Return all of the entries, keeping every word and mark as it is.

▬▬▬

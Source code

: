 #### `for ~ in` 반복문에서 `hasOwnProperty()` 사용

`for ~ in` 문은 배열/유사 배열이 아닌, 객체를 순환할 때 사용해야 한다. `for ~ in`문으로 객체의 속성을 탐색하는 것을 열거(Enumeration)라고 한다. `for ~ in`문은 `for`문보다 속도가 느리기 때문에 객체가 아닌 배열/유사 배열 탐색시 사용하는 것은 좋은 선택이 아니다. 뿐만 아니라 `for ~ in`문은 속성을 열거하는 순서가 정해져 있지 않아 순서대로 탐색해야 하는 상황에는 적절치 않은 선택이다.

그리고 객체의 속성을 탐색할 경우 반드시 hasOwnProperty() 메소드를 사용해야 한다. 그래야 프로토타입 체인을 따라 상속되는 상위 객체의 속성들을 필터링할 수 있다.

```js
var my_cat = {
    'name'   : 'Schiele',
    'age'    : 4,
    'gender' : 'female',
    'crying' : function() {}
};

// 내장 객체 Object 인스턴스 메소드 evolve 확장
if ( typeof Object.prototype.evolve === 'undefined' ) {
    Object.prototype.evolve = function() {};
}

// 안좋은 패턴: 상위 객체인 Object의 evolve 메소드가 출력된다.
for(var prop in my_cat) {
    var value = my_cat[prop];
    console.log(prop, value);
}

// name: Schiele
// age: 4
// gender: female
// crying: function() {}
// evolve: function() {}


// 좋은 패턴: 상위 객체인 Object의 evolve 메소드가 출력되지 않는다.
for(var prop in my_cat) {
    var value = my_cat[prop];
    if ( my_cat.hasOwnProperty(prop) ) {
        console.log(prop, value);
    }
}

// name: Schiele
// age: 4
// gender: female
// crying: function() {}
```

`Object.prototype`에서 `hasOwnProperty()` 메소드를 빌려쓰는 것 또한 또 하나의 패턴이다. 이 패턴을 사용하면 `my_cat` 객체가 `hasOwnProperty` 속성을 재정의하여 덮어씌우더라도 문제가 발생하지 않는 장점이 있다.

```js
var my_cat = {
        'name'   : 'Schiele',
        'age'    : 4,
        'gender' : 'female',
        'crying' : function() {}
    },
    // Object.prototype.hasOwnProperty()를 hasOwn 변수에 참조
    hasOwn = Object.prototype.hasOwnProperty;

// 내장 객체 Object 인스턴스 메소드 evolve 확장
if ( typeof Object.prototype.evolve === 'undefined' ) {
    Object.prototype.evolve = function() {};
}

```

▬▬▬

Answer to the problem:
Source code

: #### `for ~ in` 반복문에서 `hasOwnProperty()` 사용

`for ~ in` 문은 배열/유사 배열이 아닌, 객체를 순환할 때 사용해야 한다. `for ~ in`문으로 객체의 속성을 탐색하는 것을 열거(Enumeration)라고 한다. `for ~ in`문은 `for`문보다 속도가 느리기 때문에 객체가 아닌 배열/유사 배열 탐색시 사용하는 것은 좋은 선택이 아니다. 뿐만 아니라 `for ~ in`문은 속성을 열거하는 순서가 정해져 있지 않아 순서대로 탐색해야 하는 상황에는 적절치 않은 선택이다.

그리고 객체의 속성을 탐색할 경우 반드시 hasOwnProperty() 메소드를 사용해야 한다. 그래야 프로토타입 체인을 따라 상속되는 상위 객체의 속성들을 필터링할 수 있다.

```js
var my_cat = {
    'name'   : 'Schiele',
    'age'    : 4,
    'gender' : 'female',
    'crying' : function() {}
};

// 내장 객체 Object 인스턴스 메소드 evolve 확장
if ( typeof Object.prototype.evolve === 'undefined' ) {
    Object.prototype.evolve = function() {};
}

// 안좋은 패턴: 상위 객체인 Object의 evolve 메소드가 출력된다.
for(var prop in my_cat) {
    var value = my_cat[prop];
    console.log(prop, value);
}

// name: Schiele
// age: 4
// gender: female
// crying: function() {}
// evolve: function() {}


// 좋은 패턴: 상위 객체인 Object의 evolve 메소드가 출력되지 않는다.
for(var prop in my_cat) {
    var value = my_cat[prop];
    if ( my_cat.hasOwnProperty(prop) ) {
        console.log(prop, value);
    }
}

// name: Schiele
// age: 4
// gender: female
// crying: function() {}
```

`Object.prototype`에서 `hasOwnProperty()` 메소드를 빌려쓰는 것 또한 또 하나의 패턴이다. 이 패턴을 사용하면 `my_cat` 객체가 `hasOwnProperty` 속성을 재정의하여 덮어씌우더라도 문제가 발생하지 않는 장점이 있다.

```js
var my_cat = {
        'name'   : 'Schiele',
        'age'    : 4,
        'gender' : 'female',
        'crying' : function() {}
    },
    // Object.prototype.hasOwnProperty()를 hasOwn 변수에 참조
    hasOwn = Object.prototype.hasOwnProperty;

// 내장 객체 Object 인스턴스 메소드 evolve 확장
if ( typeof Object.prototype.evolve === 'undefined' ) {
    Object.prototype.evolve = function() {};
}

```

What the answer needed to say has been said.